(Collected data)
+ + + + + + +
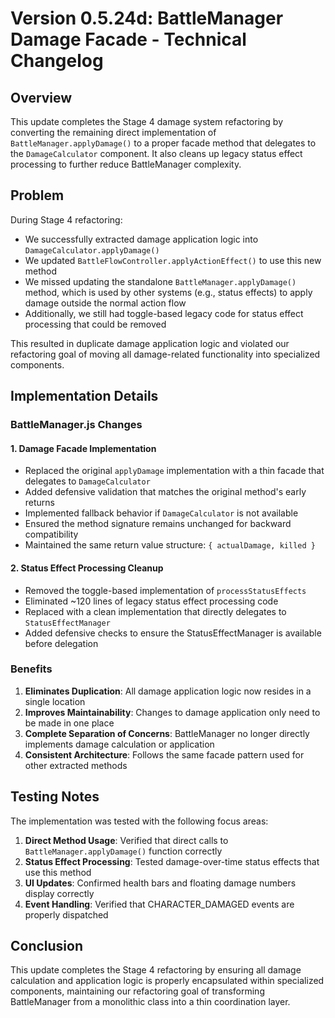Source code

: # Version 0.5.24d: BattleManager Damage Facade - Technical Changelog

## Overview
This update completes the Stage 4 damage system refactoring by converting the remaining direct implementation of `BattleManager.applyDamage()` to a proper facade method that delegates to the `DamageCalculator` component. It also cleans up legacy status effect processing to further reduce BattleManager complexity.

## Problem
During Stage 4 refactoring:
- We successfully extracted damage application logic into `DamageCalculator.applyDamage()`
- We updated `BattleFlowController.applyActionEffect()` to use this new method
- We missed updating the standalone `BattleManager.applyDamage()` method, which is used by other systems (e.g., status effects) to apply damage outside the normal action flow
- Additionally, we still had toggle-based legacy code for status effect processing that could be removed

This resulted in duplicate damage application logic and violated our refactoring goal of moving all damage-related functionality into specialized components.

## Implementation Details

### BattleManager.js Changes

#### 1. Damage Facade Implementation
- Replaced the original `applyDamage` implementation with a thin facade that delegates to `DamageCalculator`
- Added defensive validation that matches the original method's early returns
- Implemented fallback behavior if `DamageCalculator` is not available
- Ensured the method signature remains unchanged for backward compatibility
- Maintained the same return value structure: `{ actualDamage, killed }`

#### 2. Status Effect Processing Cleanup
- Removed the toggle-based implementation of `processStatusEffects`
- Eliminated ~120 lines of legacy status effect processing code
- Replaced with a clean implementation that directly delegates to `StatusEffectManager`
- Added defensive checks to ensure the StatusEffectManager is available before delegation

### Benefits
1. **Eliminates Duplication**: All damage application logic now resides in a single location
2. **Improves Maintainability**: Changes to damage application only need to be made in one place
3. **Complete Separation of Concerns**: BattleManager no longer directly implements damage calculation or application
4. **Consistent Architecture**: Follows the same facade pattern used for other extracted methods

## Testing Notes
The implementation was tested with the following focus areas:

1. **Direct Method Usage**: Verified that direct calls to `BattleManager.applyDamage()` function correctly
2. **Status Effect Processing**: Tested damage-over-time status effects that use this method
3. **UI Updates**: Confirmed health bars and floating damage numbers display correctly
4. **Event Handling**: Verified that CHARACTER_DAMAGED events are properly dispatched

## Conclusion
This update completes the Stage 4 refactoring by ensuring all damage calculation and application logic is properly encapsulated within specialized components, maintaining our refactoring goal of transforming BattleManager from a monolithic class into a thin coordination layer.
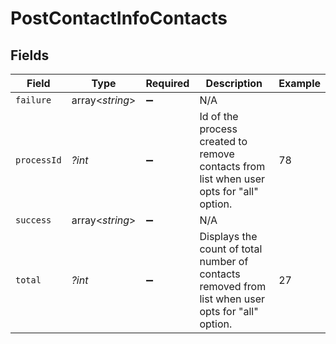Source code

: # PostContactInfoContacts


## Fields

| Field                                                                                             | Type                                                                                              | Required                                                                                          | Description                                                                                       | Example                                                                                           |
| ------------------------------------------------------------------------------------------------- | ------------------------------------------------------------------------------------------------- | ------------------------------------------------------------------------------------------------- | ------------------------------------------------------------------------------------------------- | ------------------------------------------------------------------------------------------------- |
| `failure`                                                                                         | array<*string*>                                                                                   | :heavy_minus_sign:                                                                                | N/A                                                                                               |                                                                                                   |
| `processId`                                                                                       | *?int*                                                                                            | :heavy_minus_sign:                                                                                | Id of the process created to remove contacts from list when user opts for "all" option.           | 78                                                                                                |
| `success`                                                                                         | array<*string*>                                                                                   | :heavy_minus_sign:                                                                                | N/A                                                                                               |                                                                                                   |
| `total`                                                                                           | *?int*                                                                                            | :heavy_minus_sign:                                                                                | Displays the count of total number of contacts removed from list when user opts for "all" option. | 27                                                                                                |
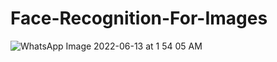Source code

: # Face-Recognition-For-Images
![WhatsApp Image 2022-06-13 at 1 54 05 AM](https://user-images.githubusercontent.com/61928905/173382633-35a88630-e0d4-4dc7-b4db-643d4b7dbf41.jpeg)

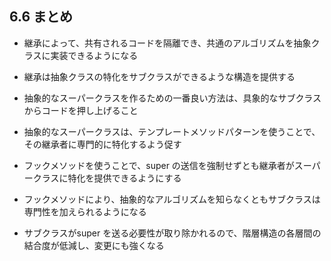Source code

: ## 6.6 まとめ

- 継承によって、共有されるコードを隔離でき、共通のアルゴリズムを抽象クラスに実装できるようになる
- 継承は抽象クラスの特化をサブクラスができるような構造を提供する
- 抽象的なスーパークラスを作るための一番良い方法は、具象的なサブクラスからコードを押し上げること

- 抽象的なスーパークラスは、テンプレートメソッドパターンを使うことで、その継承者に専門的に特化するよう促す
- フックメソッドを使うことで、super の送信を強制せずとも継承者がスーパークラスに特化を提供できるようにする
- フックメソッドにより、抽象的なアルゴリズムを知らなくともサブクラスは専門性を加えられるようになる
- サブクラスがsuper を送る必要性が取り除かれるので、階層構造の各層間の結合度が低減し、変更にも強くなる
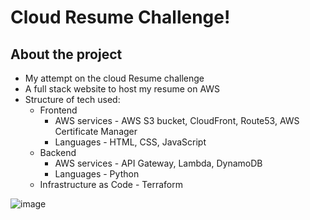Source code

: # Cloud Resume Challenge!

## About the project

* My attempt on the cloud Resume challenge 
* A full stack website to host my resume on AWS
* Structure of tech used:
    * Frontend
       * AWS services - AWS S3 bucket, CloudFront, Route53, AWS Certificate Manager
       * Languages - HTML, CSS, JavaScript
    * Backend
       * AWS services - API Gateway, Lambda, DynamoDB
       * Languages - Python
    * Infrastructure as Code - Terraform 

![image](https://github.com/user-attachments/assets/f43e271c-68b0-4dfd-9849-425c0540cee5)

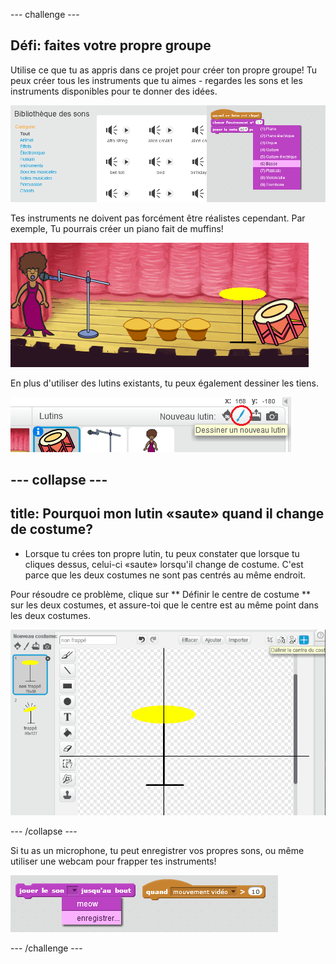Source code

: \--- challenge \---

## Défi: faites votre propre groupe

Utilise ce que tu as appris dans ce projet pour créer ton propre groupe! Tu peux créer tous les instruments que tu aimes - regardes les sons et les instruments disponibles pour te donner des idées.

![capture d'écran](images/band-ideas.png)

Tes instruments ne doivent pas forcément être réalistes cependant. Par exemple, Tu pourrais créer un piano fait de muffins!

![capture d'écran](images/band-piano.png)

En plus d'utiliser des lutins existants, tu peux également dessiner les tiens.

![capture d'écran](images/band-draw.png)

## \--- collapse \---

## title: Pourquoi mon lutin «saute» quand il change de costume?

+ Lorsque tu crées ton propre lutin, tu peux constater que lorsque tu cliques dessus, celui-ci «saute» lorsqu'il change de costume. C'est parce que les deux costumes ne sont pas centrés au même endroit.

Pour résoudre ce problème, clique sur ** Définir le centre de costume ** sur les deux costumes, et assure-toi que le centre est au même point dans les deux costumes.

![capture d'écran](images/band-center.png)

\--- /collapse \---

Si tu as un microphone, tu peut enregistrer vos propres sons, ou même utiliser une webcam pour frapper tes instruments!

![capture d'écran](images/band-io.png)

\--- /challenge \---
+ + + + + + +
### Exercise
Count up the lines above that include the string "piano" and report nothing but that number.

### Output for this task
2